*WHAT IS EXPECTED*
For each line in the data below that holds "updated", return a copy.

Source data
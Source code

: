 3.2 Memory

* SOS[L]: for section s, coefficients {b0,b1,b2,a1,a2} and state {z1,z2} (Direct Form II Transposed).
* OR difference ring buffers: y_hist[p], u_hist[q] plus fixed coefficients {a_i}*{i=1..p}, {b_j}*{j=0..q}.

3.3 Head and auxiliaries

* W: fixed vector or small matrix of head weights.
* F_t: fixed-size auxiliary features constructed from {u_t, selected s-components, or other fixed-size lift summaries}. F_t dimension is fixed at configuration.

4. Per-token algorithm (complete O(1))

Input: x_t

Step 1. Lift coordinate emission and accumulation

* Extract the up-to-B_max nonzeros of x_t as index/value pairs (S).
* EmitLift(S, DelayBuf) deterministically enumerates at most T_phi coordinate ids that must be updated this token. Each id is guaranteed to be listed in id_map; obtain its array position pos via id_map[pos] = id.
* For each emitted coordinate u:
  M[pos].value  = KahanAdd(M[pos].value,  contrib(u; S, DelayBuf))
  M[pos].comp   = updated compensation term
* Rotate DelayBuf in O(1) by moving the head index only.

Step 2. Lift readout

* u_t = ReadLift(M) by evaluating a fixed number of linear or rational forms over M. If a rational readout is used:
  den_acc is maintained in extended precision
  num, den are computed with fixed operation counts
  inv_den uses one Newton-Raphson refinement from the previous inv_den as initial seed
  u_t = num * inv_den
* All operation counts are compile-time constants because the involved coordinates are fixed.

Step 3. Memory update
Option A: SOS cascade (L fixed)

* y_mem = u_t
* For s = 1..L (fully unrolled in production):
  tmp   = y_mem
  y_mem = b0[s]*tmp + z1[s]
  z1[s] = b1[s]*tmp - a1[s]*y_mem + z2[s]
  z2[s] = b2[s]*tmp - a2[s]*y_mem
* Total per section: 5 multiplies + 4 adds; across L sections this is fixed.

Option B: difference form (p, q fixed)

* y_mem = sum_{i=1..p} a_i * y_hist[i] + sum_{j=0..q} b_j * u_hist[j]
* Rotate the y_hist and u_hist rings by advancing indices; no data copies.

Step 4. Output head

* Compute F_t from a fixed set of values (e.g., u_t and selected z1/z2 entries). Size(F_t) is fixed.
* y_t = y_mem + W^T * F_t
--
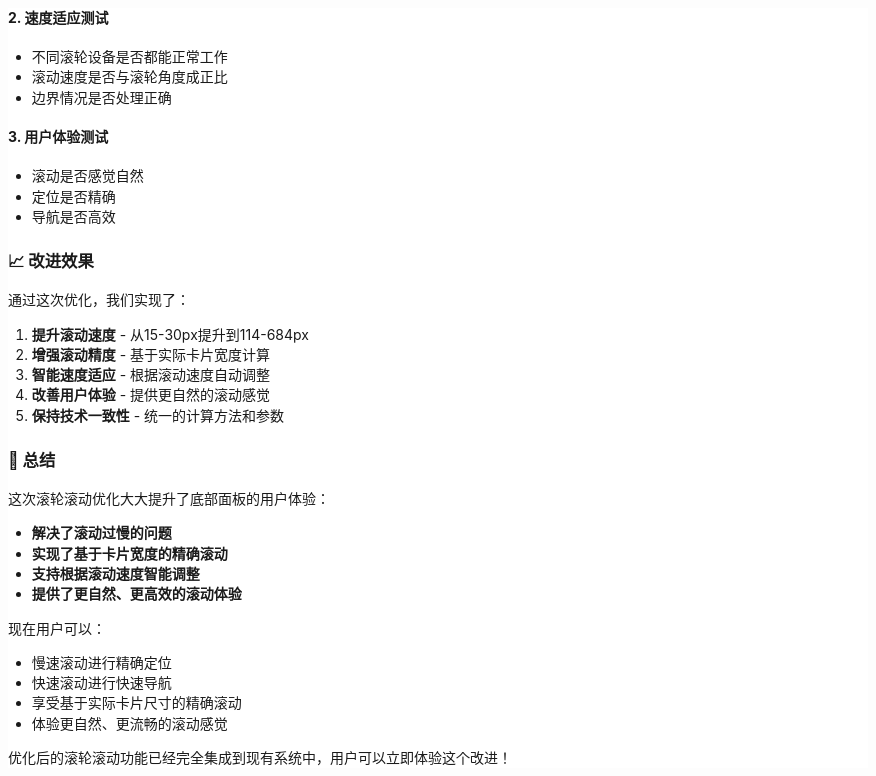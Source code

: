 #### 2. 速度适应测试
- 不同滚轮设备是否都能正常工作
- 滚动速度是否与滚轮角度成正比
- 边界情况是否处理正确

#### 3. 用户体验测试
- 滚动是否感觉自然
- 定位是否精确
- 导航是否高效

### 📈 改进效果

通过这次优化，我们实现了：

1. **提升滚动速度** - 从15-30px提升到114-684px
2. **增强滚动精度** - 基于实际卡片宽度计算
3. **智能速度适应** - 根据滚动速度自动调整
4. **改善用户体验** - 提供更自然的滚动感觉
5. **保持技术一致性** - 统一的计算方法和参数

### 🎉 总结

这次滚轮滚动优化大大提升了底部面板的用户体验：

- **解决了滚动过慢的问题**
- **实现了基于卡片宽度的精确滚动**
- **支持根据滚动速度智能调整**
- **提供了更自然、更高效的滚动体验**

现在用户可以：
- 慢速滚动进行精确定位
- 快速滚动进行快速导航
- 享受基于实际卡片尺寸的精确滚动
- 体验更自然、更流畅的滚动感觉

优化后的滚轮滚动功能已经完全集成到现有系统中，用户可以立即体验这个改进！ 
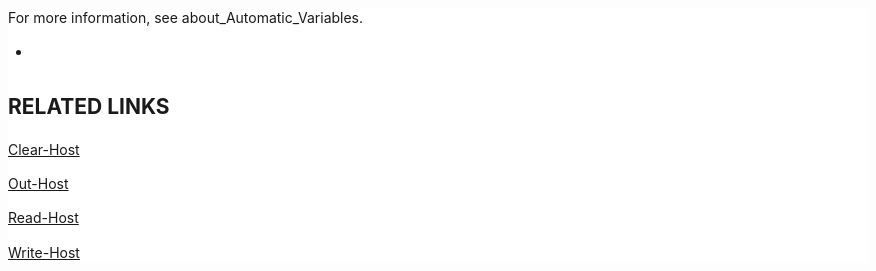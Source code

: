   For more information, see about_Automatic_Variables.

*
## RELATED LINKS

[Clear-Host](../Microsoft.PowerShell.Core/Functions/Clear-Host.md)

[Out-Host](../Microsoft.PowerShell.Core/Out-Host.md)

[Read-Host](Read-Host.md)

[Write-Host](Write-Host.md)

*ANSWER BOX*
* EmitLift(S, DelayBuf) deterministically enumerates at most T_phi coordinate ids that must be updated this token. Each id is guaranteed to be listed in id_map; obtain its array position pos via id_map[pos] = id.
  M[pos].comp   = updated compensation term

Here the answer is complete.